(Records from a data collection)
>>

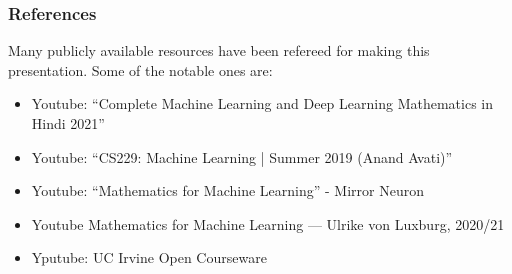 \begin{frame}\frametitle{References}
Many publicly available resources have been refereed for making this presentation. Some of the notable ones are:
\small
\begin{itemize}
\item Youtube: ``Complete Machine Learning and Deep Learning Mathematics in Hindi 2021''
\item Youtube: ``CS229: Machine Learning | Summer 2019 (Anand Avati)''
\item Youtube: ``Mathematics for Machine Learning'' - Mirror Neuron
\item Youtube Mathematics for Machine Learning — Ulrike von Luxburg, 2020/21
\item Yputube: UC Irvine Open Courseware
\end{itemize}
\end{frame}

<<

Exercise directions —
Copy out the data above to the letter, and keep every picture out of it.

Result —
 \begin{frame}\frametitle{References}
Many publicly available resources have been refereed for making this presentation. Some of the notable ones are:
\small
\begin{itemize}
\item Youtube: ``Complete Machine Learning and Deep Learning Mathematics in Hindi 2021''
\item Youtube: ``CS229: Machine Learning | Summer 2019 (Anand Avati)''
\item Youtube: ``Mathematics for Machine Learning'' - Mirror Neuron
\item Youtube Mathematics for Machine Learning — Ulrike von Luxburg, 2020/21
\item Yputube: UC Irvine Open Courseware
\end{itemize}
\end{frame}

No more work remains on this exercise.